* [Stored data]:
----------------------------------------

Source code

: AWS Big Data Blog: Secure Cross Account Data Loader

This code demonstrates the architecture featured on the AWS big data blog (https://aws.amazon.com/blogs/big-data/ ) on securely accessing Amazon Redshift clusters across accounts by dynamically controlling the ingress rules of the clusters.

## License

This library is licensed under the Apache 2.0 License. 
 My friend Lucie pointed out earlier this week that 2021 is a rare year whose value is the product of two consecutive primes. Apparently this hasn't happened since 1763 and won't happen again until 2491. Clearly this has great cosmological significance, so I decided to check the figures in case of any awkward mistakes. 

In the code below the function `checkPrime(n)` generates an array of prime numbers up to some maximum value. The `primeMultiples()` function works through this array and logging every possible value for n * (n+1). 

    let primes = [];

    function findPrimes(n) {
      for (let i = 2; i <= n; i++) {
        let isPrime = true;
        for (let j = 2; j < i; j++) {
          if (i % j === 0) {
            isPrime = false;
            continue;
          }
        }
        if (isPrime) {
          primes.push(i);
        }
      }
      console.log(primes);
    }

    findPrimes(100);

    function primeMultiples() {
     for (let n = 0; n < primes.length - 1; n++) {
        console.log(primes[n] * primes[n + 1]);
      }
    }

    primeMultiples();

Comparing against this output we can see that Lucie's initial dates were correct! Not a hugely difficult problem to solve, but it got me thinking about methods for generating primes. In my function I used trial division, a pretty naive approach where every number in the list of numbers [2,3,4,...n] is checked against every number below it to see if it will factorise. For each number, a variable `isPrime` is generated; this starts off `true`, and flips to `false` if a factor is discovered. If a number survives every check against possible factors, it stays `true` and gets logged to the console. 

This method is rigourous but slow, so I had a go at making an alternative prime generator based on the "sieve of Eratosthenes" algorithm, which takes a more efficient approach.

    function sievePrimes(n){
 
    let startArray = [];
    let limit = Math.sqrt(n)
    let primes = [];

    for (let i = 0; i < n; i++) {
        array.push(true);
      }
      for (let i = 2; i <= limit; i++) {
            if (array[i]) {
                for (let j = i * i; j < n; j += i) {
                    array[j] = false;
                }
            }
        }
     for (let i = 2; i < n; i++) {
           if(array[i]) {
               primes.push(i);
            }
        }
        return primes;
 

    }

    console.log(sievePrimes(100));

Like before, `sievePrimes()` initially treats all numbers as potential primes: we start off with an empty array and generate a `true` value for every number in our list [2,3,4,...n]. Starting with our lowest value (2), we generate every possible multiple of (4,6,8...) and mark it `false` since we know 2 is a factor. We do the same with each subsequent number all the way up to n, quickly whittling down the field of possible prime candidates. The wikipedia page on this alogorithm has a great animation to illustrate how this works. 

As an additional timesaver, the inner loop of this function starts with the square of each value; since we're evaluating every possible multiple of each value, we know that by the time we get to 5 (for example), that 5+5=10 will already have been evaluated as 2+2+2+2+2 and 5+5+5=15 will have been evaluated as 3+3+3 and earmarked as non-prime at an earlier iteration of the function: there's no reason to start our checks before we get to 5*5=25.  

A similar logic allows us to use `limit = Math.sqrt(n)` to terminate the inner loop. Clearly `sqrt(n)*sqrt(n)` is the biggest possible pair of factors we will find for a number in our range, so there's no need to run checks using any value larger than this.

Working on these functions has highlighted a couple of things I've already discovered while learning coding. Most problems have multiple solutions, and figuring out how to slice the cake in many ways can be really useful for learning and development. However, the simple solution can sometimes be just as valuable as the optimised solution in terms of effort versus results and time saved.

----------------------------------------

* [To do]:
Send back all the records above word for word.

* [Expected answer]:
Source code

: AWS Big Data Blog: Secure Cross Account Data Loader

This code demonstrates the architecture featured on the AWS big data blog (https://aws.amazon.com/blogs/big-data/ ) on securely accessing Amazon Redshift clusters across accounts by dynamically controlling the ingress rules of the clusters.

## License

This library is licensed under the Apache 2.0 License. 
 My friend Lucie pointed out earlier this week that 2021 is a rare year whose value is the product of two consecutive primes. Apparently this hasn't happened since 1763 and won't happen again until 2491. Clearly this has great cosmological significance, so I decided to check the figures in case of any awkward mistakes. 

In the code below the function `checkPrime(n)` generates an array of prime numbers up to some maximum value. The `primeMultiples()` function works through this array and logging every possible value for n * (n+1). 

    let primes = [];

    function findPrimes(n) {
      for (let i = 2; i <= n; i++) {
        let isPrime = true;
        for (let j = 2; j < i; j++) {
          if (i % j === 0) {
            isPrime = false;
            continue;
          }
        }
        if (isPrime) {
          primes.push(i);
        }
      }
      console.log(primes);
    }

    findPrimes(100);

    function primeMultiples() {
     for (let n = 0; n < primes.length - 1; n++) {
        console.log(primes[n] * primes[n + 1]);
      }
    }

    primeMultiples();

Comparing against this output we can see that Lucie's initial dates were correct! Not a hugely difficult problem to solve, but it got me thinking about methods for generating primes. In my function I used trial division, a pretty naive approach where every number in the list of numbers [2,3,4,...n] is checked against every number below it to see if it will factorise. For each number, a variable `isPrime` is generated; this starts off `true`, and flips to `false` if a factor is discovered. If a number survives every check against possible factors, it stays `true` and gets logged to the console. 

This method is rigourous but slow, so I had a go at making an alternative prime generator based on the "sieve of Eratosthenes" algorithm, which takes a more efficient approach.

    function sievePrimes(n){
 
    let startArray = [];
    let limit = Math.sqrt(n)
    let primes = [];

    for (let i = 0; i < n; i++) {
        array.push(true);
      }
      for (let i = 2; i <= limit; i++) {
            if (array[i]) {
                for (let j = i * i; j < n; j += i) {
                    array[j] = false;
                }
            }
        }
     for (let i = 2; i < n; i++) {
           if(array[i]) {
               primes.push(i);
            }
        }
        return primes;
 

    }

    console.log(sievePrimes(100));

Like before, `sievePrimes()` initially treats all numbers as potential primes: we start off with an empty array and generate a `true` value for every number in our list [2,3,4,...n]. Starting with our lowest value (2), we generate every possible multiple of (4,6,8...) and mark it `false` since we know 2 is a factor. We do the same with each subsequent number all the way up to n, quickly whittling down the field of possible prime candidates. The wikipedia page on this alogorithm has a great animation to illustrate how this works. 

As an additional timesaver, the inner loop of this function starts with the square of each value; since we're evaluating every possible multiple of each value, we know that by the time we get to 5 (for example), that 5+5=10 will already have been evaluated as 2+2+2+2+2 and 5+5+5=15 will have been evaluated as 3+3+3 and earmarked as non-prime at an earlier iteration of the function: there's no reason to start our checks before we get to 5*5=25.  

A similar logic allows us to use `limit = Math.sqrt(n)` to terminate the inner loop. Clearly `sqrt(n)*sqrt(n)` is the biggest possible pair of factors we will find for a number in our range, so there's no need to run checks using any value larger than this.

Working on these functions has highlighted a couple of things I've already discovered while learning coding. Most problems have multiple solutions, and figuring out how to slice the cake in many ways can be really useful for learning and development. However, the simple solution can sometimes be just as valuable as the optimised solution in terms of effort versus results and time saved.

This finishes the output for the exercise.